In the wake of the British Grand Prix, where Vandoorne finished a lap behind the leaders, in 11th, and Fernando Alonso endured another DNF, the Honda chief said, “I get excited when we bring an update, because it can lead to increased expectations of scoring points or similar.”
“But still we need more from our other updates to catch up to the level of Mercedes and Ferrari. I am definitely confident that we are closing the gap to the leaders so, from that point of view, our speed of development is good. But at the same time it is natural for the follower because you have a target that you know is achievable.”
Truth is that stats do not quite show an improvement, because at the season opener Vandoorne was 15 kph down on the top speed that weekend. In Spain he was 12 kph down, in Canada and Azerbaijan 14 kph down, but at Silverstone they dropped to nearly 30 kph down on the top speed set during the race.
Much was expected of the Honda spec-three engine when it broke cover recently, but it did not deliver to expectations. The source of the problem appears to be the backward steps the Japanese manufacturer took ahead of the 2017 season, deciding to develop an alternative engine concept from scratch.
Hasegawa explained, “We introduced a new power unit concept this year, so I would almost call this Year One again. But our aim is to develop the 2017 concept into the 2018 season and hopefully 2019 as well. So the engine weight, centre of gravity and the combustion concept is all going in the same direction as the other three engine manufacturers.”

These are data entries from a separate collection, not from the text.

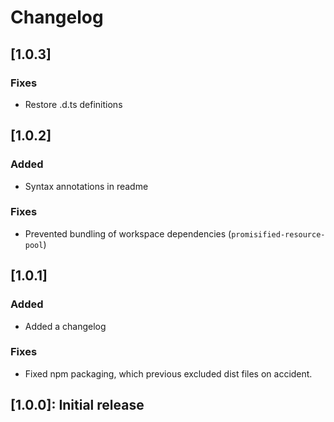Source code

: # Changelog

## [1.0.3]

### Fixes

- Restore .d.ts definitions

## [1.0.2]

### Added

- Syntax annotations in readme

### Fixes

- Prevented bundling of workspace dependencies (`promisified-resource-pool`)

## [1.0.1]

### Added

- Added a changelog

### Fixes

- Fixed npm packaging, which previous excluded dist files on accident.

## [1.0.0]: Initial release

“It was good for us to do that. We can modify the specification of some of these parts to catch up with the other three engine manufacturers. Last year the engine concept was completely different, so with minor modifications we could not duplicate the same type of performance. That’s why we really needed to change the whole engine concept this year.”

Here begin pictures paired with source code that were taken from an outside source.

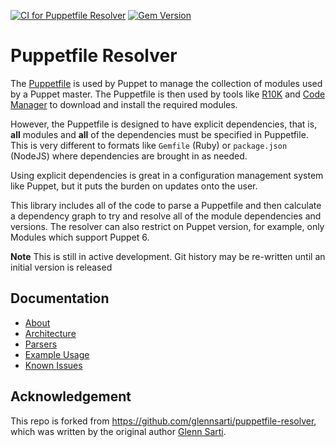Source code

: [![CI for Puppetfile Resolver](https://github.com/glennsarti/puppetfile-resolver/workflows/CI%20for%20Puppetfile%20Resolver/badge.svg)](https://github.com/glennsarti/puppetfile-resolver/actions?query=workflow%3A%22CI+for+Puppetfile+Resolver%22)
[![Gem Version](https://img.shields.io/gem/v/puppetfile-resolver)](https://rubygems.org/gems/puppetfile-resolver)

# Puppetfile Resolver

The [Puppetfile](https://puppet.com/docs/pe/latest/puppetfile.html) is used by Puppet to manage the collection of modules used by a Puppet master. The Puppetfile is then used by tools like [R10K](https://github.com/puppetlabs/r10k) and [Code Manager](https://puppet.com/docs/pe/latest/code_mgr_how_it_works.html#how-code-manager-works) to download and install the required modules.

However, the Puppetfile is designed to have explicit dependencies, that is, **all** modules and **all** of the dependencies must be specified in Puppetfile. This is very different to formats like `Gemfile` (Ruby) or `package.json` (NodeJS) where dependencies are brought in as needed.

Using explicit dependencies is great in a configuration management system like Puppet, but it puts the burden on updates onto the user.

This library includes all of the code to parse a Puppetfile and then calculate a dependency graph to try and resolve all of the module dependencies and versions. The resolver can also restrict on Puppet version, for example, only Modules which support Puppet 6.

**Note** This is still in active development. Git history may be re-written until an initial version is released

## Documentation

- [About](https://glennsarti.github.io/puppetfile-resolver/)
- [Architecture](https://glennsarti.github.io/puppetfile-resolver/architecture)
- [Parsers](https://glennsarti.github.io/puppetfile-resolver/parsers)
- [Example Usage](https://glennsarti.github.io/puppetfile-resolver/example_usage)
- [Known Issues](https://glennsarti.github.io/puppetfile-resolver/known_issues)

## Acknowledgement

This repo is forked from https://github.com/glennsarti/puppetfile-resolver, which was written by the original author [Glenn Sarti](https://github.com/glennsarti).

“Roughly speaking, it takes almost a year to design a completely new engine. So that’s why we started 2017’s engine development last May. So this year’s power unit was built up at the end of last year. In parallel, we also conducted some mono-cylinder tests and some experimental tests on other engines.”
“However, when we fired up the complete engine for the first time, we could see it wasn’t delivering the durability or performance in accordance with our expectations. We also found many minor issues. So we needed to modify tiny bits.”
“After resolving these smaller elements, we started to test the full concept at the start of this year – call it Spec Zero as it was the initial one – and before the first winter test we confirmed that it ran on the dyno.”
“But of course at that moment we knew that the power was not delivering to our target. Then, at the Barcelona test, we found more issues on the car, such as the oil tank issue. It was a car-related issue. This is not a complete engine issue, but of course it is very important.”
An obvious question is: why these issues were not apparent before the engines were bolted on to the McLarens?
Hasegawa disclosed, “The answer lies in the difference between testing on the dyno and running in a brand new car on a track. Many items we could not test on the dyno, so it is normal that we need to check some functions in the car”
“The oil tank is one of the biggest items, so we have a rig for the oil tank but we cannot recreate the same types of G forces and conditions as in the car.”
“Of course, by design we have to consider the actual car situation in theory, but sometimes it is not always the same situation so that is why we had some issues with the oil tank first.”
“The second issue was down to the vibrations. On the dyno, the model is stiffer and heavier, so it doesn’t create any synchronised vibrations, but on the car – with the gearbox and the tyres – there is a much lower level of inertia.”
“Low inertia does not always create vibrations but it’s completely different from the dyno and that’s why we suffered a huge vibration on the car. Of course, we were aware some level of vibration would come in the car but it was much bigger than we expected.”
Although they have severely toned down their criticism of their engine partner, McLaren are searching for a solution to pry them out of the worst period in their history. And the news is not good from Honda as they admit that time is not on their side, in other words: there is no short term solution to this crisis.
“It depends on the items – something like the combustion system takes longer for testing and confirmation. So we cannot set a target just for two weeks later, normally such an upgrade takes something more like half a year,” confessed Hasegawa.
Despite what is clearly a dubious development path they have chosen, Honda are committed to the journey they are on, clearly believing that the concept they have pioneered is the best one for their ambitions in Formula 1.
Hasegawa said, “It’s good that we can use the same concept because this year’s development and improvement is directly connected to next year. So that means we don’t need to stop the current development, and from that point of view we have already started next year’s design.”
Big Question: Will Honda emerge from the hole they are in by sticking to their guns?